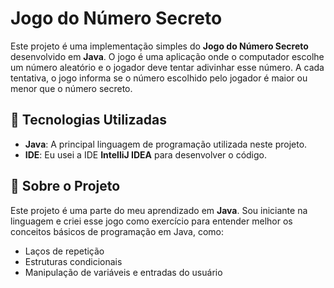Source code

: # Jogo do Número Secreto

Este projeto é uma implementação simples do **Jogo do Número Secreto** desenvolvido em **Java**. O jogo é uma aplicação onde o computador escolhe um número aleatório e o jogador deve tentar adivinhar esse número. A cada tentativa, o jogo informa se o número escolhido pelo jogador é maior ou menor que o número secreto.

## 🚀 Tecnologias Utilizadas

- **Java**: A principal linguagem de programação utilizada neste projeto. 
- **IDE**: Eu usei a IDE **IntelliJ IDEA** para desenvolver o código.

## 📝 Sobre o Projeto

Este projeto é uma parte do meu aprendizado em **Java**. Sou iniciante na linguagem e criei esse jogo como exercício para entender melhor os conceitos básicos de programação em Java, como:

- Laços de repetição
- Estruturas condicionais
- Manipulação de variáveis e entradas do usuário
== == ==
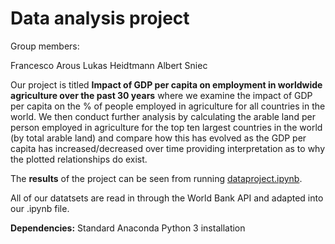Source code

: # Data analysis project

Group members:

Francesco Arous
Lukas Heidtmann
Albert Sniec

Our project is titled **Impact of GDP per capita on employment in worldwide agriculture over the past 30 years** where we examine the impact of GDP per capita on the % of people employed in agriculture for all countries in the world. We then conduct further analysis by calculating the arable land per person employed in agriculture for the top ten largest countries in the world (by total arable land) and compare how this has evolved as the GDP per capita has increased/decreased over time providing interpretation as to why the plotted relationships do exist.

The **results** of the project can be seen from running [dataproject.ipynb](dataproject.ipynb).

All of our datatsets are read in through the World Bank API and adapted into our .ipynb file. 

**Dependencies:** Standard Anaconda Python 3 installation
== == ==
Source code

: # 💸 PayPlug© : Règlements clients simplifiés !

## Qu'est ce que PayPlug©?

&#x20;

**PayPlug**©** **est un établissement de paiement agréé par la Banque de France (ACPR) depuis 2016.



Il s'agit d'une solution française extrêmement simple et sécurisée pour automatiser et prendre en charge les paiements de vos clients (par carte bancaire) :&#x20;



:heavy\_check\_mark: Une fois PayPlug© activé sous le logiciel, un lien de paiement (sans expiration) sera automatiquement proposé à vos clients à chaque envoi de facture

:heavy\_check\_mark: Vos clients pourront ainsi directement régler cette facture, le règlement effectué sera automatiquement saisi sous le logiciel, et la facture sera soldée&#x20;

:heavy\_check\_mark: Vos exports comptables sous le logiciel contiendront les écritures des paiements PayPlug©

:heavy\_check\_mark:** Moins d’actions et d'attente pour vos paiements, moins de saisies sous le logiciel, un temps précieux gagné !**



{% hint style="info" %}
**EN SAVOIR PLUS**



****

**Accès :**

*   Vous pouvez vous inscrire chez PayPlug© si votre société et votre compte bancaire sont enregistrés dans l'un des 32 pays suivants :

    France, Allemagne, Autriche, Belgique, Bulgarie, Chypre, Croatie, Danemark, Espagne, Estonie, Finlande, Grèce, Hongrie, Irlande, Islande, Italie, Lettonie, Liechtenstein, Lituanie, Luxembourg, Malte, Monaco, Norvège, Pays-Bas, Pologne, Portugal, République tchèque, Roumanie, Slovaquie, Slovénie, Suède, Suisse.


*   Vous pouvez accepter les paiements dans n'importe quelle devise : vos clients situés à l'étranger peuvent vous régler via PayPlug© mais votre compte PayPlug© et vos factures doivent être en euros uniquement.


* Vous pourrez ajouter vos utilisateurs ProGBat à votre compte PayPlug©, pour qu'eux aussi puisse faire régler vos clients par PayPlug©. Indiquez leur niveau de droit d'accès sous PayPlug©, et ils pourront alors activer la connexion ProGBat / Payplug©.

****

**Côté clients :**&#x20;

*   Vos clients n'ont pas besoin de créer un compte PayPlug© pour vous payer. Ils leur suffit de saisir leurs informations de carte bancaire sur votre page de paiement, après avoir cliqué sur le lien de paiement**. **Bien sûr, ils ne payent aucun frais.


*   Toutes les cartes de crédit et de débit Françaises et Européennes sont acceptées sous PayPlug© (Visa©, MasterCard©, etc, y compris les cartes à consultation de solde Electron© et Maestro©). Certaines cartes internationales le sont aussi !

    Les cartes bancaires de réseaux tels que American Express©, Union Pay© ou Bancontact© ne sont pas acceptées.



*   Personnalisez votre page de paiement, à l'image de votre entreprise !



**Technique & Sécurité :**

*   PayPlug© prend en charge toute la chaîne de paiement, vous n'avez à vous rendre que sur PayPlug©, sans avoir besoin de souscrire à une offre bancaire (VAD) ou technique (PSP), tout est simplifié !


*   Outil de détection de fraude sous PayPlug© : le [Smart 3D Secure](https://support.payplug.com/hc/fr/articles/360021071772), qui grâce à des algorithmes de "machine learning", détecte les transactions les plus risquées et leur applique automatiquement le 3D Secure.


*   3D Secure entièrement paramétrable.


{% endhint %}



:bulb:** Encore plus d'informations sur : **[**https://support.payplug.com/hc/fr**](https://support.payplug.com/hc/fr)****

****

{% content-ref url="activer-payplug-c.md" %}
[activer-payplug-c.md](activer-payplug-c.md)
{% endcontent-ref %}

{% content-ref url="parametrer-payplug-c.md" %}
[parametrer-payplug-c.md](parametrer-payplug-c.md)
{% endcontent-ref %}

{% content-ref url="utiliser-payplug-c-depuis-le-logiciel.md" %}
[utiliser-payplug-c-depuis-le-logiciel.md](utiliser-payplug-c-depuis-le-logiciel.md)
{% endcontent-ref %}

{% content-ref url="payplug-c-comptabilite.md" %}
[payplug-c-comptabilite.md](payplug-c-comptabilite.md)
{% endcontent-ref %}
== == ==
Directions for this task:
Could you reproduce, exactly, every line above from the line with "en euros uniquement." to the line with "payent aucun frais.", and no other line? Both ends count.

Answer to this task:
*   Vous pouvez accepter les paiements dans n'importe quelle devise : vos clients situés à l'étranger peuvent vous régler via PayPlug© mais votre compte PayPlug© et vos factures doivent être en euros uniquement.


* Vous pourrez ajouter vos utilisateurs ProGBat à votre compte PayPlug©, pour qu'eux aussi puisse faire régler vos clients par PayPlug©. Indiquez leur niveau de droit d'accès sous PayPlug©, et ils pourront alors activer la connexion ProGBat / Payplug©.

****

**Côté clients :**&#x20;

*   Vos clients n'ont pas besoin de créer un compte PayPlug© pour vous payer. Ils leur suffit de saisir leurs informations de carte bancaire sur votre page de paiement, après avoir cliqué sur le lien de paiement**. **Bien sûr, ils ne payent aucun frais.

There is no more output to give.